Al di là dei tratti fisici, le genti si distinguono per gli elementi culturali trasmessi da una ge­nerazione all'altra, l'impiego di certi strumenti, le tradizioni e i costu­mi sociali: è il tipo di civilizzazione e non la razza a creare i popoli.

La lingua è il principale elemento di coesione tra gli uomini, e la differenza di idioma costituisce l'ostacolo più immediato alla comuni­cazione tra genti diverse: gli elementi culturali che contraddistinguono i popoli sono gli stessi che emarginano le minoranze. Si dice minoranza etnica un gruppo cementato da uno o più caratteri culturali differenti da quelli propri deI gruppo maggioritario. Sono chiamati allogeni i cittadini appartenenti a una nazionalità diversa da quella predominante nello Stato; alloglotti coloro che nell'uso quotidiano parlano una lingua diversa da quella prevalente.
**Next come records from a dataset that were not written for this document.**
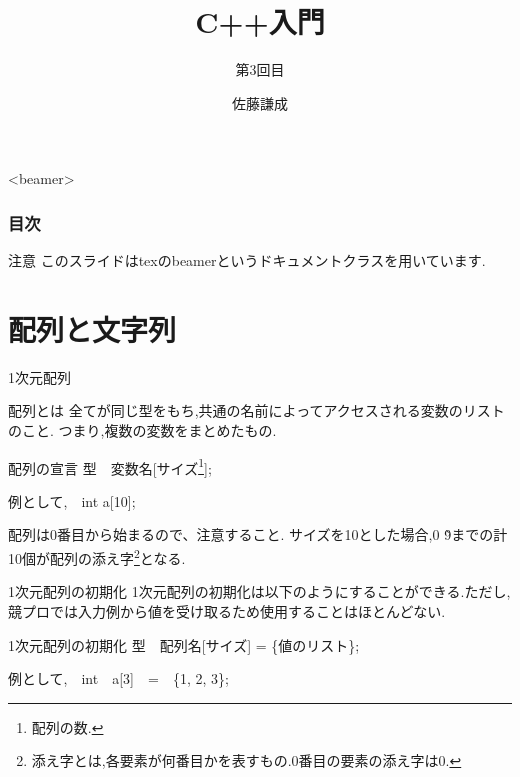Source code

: \documentclass[xdvipdfmx, 8pt, t]{beamer}
\title{C++入門}
\subtitle{第3回目}
\author{佐藤謙成}
\begin{document}
\begin{frame}
    \titlepage
\end{frame}

\begin{frame}<beamer>
\frametitle{目次}
    \tableofcontents[]
\end{frame}

\begin{frame}{注意}
    このスライドはtexのbeamerというドキュメントクラスを用いています.
\end{frame}

\section{配列と文字列}
\begin{frame}{1次元配列}
    \begin{block}{配列とは}
        全てが同じ型をもち,共通の名前によってアクセスされる変数のリストのこと.
        つまり,複数の変数をまとめたもの.
    \end{block}
    \begin{block}{配列の宣言}
        型　変数名[サイズ\footnote{配列の数.}]; 
        
        例として,　int a[10];
    \end{block}
    \begin{alertblock}{}
        配列は0番目から始まるので、注意すること.
        サイズを10とした場合,0 \~ 9までの計10個が配列の添え字\footnote{添え字とは,各要素が何番目かを表すもの.0番目の要素の添え字は0.}となる.
    \end{alertblock}
\end{frame}

\begin{frame}{1次元配列の初期化}
1次元配列の初期化は以下のようにすることができる.ただし,競プロでは入力例から値を受け取るため使用することはほとんどない.
\begin{block}{1次元配列の初期化}
    型　配列名[サイズ] = \{値のリスト\};
    
    例として,　int　a[3]　=　\{1, 2, 3\};
    
\end{block}
\end{frame}
\end{document}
Un tipo di minoranza spontanea è quello dei gruppi di stranieri immigrati in uno Stato a popolazione omogenea. Un secondo tipo è quello dei paesi di formazione coloniale, dove i motivi razziali e culturali sottendono fatti ancora più gravi: una vera e propria discriminazione con barriere giu­ridiche e barriere di fatto. Il più alto grado di emarginazione in base al fattore "razza" è l'apartheid, cioè la politica di segregazione.

Può succedere che il prepotere deI gruppo maggioritario si attenui, così come possono sfumare le disuguaglianze economiche e sociali. Critica è la situazione di certi gruppi senza patria, che sono sempre alla ricerca di una propria unità politica indipen­dente.

Altre sono le condizioni della Svizzera trilingue e deI Belgio bilin­gue, dove non si può parlare di nazionalità contrapposte e di minoranze, ma sol­tanto di diversità di madrelingua: il fattore coesivo è la nazionalità.

Può accadere che la dualità etnica sia parimenti una dualità pro­fessionale, rapportata ad un processo di colonizzazione.

Le minoranze linguistiche sono gruppi che si esprimono normal­mente in una lingua diversa da quella ufficiale dello Stato. Quando le minoranze hanno piena coscienza di costituire entità "diverse", colle­gate a gruppi d'oltreconfine, si considerano minoranze nazionali. Un "gruppo linguistico" viene ad assumere la posizione di minoranza quando il suo idioma determina l'aggregazione di questo gruppo e la sua separazione dagli "altri.

Le differenze etniche e le posizioni delle minoranze hanno dato luogo a innumerevoli conflitti.